* **Work instructions**:
Search the data for the string "textbf" and gather each line it is in.

* **Data section**:
....

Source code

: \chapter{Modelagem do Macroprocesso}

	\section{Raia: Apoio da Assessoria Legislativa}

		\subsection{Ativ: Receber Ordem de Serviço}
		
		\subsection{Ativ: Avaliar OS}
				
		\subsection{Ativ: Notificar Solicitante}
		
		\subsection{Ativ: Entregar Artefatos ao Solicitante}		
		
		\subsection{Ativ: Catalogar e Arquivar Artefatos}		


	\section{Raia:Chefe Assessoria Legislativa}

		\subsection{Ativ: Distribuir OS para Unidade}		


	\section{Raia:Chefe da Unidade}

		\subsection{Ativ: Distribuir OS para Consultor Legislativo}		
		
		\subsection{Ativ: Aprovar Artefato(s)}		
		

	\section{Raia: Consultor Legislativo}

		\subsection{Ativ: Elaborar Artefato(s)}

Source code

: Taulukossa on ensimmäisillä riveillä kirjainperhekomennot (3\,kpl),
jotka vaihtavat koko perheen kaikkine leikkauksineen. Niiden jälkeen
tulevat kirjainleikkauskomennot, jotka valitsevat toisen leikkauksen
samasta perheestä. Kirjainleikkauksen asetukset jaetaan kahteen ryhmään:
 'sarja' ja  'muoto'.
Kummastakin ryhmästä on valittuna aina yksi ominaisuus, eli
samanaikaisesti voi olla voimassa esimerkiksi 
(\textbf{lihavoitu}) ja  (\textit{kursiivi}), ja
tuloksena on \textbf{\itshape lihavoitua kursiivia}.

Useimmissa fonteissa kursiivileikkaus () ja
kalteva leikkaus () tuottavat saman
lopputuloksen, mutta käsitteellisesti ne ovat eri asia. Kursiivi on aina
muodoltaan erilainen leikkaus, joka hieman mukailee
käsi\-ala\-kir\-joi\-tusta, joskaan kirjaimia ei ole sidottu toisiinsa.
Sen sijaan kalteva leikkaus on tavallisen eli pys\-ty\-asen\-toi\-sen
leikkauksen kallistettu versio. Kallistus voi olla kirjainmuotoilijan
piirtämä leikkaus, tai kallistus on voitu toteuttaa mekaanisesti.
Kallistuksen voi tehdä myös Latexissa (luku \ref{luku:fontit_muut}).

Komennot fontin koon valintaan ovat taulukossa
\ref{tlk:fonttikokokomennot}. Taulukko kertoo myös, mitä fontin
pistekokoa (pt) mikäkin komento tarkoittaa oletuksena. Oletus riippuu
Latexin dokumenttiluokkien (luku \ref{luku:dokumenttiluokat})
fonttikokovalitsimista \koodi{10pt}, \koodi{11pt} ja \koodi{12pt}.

....

* **Result of this exercise**:
(\textbf{lihavoitu}) ja  (\textit{kursiivi}), ja
tuloksena on \textbf{\itshape lihavoitua kursiivia}.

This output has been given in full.